Data to examine:

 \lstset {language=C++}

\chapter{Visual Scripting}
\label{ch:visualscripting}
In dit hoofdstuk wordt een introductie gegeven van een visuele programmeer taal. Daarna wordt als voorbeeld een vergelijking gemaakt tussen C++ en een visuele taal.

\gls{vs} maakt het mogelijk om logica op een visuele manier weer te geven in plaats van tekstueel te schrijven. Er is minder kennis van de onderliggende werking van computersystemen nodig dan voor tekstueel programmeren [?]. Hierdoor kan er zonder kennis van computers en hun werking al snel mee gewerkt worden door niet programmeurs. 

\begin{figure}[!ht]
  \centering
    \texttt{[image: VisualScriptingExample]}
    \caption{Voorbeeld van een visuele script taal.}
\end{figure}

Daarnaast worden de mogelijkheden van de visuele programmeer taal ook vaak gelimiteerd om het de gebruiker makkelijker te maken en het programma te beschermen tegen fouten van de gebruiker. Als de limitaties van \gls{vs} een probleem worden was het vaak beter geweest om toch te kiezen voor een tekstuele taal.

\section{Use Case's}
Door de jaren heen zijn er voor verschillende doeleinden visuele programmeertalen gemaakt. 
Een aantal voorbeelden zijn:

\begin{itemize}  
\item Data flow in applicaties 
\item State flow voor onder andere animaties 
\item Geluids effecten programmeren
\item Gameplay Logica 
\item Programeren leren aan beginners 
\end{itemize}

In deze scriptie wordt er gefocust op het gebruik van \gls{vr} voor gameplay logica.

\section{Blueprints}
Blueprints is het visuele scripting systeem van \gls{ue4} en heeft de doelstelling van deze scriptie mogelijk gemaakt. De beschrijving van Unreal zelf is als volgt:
---
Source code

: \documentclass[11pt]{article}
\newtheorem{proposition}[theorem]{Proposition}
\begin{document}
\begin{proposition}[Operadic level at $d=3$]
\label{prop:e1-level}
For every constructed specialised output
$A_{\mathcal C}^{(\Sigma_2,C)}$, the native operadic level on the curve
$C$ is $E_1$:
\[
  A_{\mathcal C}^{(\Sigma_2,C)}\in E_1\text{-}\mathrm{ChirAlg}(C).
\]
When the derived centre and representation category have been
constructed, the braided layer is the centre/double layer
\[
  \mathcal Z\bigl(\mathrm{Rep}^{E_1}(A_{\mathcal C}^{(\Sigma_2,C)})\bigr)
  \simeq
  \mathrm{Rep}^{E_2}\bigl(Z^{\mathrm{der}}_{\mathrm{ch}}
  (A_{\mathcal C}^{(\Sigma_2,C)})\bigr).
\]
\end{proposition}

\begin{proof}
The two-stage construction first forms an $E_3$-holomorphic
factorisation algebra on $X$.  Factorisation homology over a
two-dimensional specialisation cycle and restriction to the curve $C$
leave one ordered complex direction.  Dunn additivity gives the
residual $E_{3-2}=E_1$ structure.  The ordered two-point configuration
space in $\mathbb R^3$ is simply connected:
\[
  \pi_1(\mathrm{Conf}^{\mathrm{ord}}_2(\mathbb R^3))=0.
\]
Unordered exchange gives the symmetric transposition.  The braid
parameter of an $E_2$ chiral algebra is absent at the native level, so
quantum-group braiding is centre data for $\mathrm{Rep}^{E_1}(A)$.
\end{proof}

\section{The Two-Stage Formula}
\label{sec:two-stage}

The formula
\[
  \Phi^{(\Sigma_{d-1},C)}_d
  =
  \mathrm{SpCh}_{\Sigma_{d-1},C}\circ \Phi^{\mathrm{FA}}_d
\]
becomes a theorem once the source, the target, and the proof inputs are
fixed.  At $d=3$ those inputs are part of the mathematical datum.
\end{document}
==
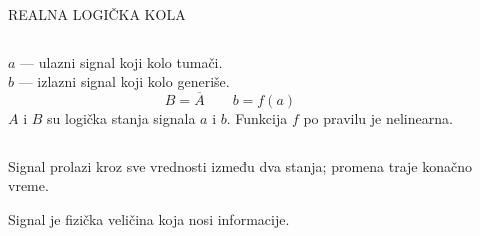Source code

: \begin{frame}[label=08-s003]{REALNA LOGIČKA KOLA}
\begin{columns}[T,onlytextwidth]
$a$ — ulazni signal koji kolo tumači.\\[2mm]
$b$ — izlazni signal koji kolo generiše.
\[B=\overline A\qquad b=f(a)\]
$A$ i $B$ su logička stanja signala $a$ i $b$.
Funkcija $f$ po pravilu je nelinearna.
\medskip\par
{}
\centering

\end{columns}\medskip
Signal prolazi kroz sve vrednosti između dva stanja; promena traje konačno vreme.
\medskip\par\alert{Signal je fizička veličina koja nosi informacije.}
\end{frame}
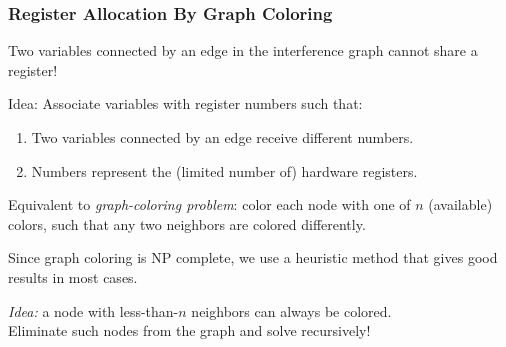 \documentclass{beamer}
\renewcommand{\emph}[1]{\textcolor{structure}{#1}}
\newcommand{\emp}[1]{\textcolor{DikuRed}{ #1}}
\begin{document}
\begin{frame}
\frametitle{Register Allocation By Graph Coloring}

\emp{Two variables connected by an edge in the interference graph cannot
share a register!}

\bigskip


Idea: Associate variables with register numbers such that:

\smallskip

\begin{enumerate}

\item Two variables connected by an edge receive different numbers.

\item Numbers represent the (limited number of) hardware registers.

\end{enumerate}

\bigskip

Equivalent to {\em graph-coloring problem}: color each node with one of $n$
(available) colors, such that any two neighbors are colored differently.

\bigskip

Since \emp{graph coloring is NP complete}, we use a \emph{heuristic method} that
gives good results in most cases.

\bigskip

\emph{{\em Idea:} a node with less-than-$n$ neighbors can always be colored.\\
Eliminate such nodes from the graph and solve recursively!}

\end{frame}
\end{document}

Try it:
Number of lines in the listing above that include "theorem": state it and nothing else.

Result:
2